This report focuses on short-term rainfall forecasting for the next 6 hours using station AWS data and ERA5 meteorological data from April and October of 2019 and 2020. Predictions are made using machine learning and deep learning models including XGBoost, Lasso, Ridge, and LSTM. Performance is evaluated using MSE, MAE, R², and Pearson correlation.
Rainfall prediction: A comparative analysis of modern machine learning algorithms for time-series forecasting.
This study evaluates and compares the performance of modern machine learning models in short-term rainfall forecasting. It uses hourly weather data from five UK cities between 2000 and 2020, including features such as temperature, humidity, pressure, wind speed, and precipitation. A multi-output forecasting strategy is applied, data are normalized with MinMaxScaler, and both deep learning and traditional ensemble models are compared to identify suitable methods for time-series rainfall prediction.

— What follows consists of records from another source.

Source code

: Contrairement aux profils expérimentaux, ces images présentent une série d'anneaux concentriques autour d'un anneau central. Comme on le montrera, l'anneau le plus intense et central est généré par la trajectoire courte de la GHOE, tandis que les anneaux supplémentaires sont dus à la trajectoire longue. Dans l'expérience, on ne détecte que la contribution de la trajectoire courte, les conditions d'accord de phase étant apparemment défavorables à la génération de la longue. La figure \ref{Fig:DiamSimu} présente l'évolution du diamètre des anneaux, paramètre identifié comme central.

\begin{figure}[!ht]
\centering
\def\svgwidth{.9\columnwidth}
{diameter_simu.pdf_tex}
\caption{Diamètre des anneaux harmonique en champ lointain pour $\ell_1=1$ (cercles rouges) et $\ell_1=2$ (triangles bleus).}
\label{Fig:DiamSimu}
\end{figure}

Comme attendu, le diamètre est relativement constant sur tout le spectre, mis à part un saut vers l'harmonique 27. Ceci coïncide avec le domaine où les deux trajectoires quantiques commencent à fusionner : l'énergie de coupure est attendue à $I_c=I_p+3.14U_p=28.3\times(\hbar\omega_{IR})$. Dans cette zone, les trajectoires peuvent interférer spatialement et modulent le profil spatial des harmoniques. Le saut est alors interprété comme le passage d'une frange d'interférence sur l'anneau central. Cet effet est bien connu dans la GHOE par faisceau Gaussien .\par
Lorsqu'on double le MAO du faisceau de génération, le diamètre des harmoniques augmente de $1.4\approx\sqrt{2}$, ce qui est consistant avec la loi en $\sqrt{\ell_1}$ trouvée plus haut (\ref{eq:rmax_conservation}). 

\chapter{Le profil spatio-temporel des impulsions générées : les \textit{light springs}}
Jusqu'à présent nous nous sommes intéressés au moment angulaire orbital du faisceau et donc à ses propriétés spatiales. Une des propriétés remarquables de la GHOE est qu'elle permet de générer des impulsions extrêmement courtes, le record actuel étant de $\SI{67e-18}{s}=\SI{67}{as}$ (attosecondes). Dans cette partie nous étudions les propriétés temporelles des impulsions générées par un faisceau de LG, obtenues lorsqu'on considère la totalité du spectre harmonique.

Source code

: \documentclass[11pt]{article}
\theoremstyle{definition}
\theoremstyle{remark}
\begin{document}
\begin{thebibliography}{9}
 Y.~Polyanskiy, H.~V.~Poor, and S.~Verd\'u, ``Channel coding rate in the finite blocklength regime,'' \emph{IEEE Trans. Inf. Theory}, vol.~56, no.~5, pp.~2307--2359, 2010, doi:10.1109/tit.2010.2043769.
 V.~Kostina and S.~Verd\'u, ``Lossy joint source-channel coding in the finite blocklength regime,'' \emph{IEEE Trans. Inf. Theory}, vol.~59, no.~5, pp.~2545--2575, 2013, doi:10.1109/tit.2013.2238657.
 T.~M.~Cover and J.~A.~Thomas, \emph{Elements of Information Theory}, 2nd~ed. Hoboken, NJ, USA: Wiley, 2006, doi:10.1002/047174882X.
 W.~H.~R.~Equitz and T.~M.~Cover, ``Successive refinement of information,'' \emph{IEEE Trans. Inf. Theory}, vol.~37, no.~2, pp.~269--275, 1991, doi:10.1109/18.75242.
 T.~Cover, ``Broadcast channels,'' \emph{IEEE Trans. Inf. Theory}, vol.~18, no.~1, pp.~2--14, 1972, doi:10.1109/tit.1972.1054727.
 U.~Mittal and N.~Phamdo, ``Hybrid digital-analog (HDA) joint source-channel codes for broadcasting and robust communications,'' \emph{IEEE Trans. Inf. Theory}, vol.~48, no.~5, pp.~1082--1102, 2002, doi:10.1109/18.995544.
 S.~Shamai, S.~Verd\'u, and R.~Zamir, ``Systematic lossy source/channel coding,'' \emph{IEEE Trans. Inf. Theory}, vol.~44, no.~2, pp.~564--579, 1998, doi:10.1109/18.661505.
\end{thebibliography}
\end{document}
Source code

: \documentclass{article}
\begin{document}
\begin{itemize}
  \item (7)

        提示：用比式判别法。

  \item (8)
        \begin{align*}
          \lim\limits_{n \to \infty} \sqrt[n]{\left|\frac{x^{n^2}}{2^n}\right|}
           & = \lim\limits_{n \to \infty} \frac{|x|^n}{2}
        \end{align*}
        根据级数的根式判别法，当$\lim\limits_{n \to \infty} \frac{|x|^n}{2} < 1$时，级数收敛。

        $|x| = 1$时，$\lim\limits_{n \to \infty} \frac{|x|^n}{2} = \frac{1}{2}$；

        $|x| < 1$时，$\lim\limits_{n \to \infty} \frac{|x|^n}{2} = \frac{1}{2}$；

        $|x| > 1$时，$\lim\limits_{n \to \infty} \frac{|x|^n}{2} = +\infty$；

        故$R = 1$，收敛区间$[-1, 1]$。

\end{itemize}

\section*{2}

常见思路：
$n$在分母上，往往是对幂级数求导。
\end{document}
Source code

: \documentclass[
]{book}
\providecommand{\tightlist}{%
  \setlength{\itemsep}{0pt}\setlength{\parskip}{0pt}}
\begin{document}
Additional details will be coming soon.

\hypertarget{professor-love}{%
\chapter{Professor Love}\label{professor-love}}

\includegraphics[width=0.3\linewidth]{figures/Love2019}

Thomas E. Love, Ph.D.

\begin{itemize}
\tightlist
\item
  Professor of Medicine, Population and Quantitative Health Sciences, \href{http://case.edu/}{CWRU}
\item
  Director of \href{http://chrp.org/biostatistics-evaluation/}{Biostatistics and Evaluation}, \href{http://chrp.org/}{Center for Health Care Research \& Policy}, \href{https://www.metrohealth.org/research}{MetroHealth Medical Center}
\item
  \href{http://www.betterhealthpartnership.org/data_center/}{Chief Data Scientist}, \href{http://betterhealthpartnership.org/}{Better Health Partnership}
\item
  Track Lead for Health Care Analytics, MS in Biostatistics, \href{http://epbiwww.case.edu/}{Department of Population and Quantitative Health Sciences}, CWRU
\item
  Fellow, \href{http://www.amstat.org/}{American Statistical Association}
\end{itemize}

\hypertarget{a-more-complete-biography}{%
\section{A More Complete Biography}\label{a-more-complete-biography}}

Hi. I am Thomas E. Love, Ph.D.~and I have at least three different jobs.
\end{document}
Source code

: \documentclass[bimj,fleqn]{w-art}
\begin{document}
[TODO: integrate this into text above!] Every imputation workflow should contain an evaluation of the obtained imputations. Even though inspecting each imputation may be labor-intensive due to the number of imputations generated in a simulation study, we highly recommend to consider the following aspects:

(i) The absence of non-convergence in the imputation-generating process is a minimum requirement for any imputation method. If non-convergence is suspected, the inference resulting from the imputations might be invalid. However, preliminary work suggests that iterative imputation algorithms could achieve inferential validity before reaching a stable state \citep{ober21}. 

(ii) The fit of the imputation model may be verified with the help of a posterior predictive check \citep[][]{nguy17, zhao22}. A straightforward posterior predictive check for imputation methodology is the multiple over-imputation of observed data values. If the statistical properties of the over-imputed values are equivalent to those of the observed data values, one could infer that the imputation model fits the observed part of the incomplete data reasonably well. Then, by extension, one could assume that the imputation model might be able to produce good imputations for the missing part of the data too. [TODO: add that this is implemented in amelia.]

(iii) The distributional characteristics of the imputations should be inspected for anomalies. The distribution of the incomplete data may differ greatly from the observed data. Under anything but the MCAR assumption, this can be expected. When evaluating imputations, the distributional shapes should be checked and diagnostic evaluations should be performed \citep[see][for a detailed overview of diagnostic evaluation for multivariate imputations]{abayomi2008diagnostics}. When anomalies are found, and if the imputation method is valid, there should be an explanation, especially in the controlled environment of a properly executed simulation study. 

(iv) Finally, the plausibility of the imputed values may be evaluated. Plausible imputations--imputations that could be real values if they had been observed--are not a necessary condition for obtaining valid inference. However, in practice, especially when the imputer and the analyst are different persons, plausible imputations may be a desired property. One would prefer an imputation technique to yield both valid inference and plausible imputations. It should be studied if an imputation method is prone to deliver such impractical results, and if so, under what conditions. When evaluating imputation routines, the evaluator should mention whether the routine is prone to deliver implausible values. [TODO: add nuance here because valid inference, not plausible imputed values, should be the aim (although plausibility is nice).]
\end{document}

- Compare the performance of deep learning models (LSTM and its variants) with traditional machine learning models (XGBoost, AutoML) in time-series regression for rainfall prediction.
- Provide analysis based on real meteorological data from five major UK cities across different periods.
- Identify the most appropriate model for practical rainfall forecasting applications.
- Standard LSTM: A simple, easy-to-implement model.
- Stacked LSTM: A deeper model that captures complex patterns, suitable for large datasets.
- Bidirectional LSTM: Learns information from both past and future time steps, enhancing contextual modeling.
A powerful gradient boosting model used as a traditional baseline. It offers fast training and strong performance on tabular data.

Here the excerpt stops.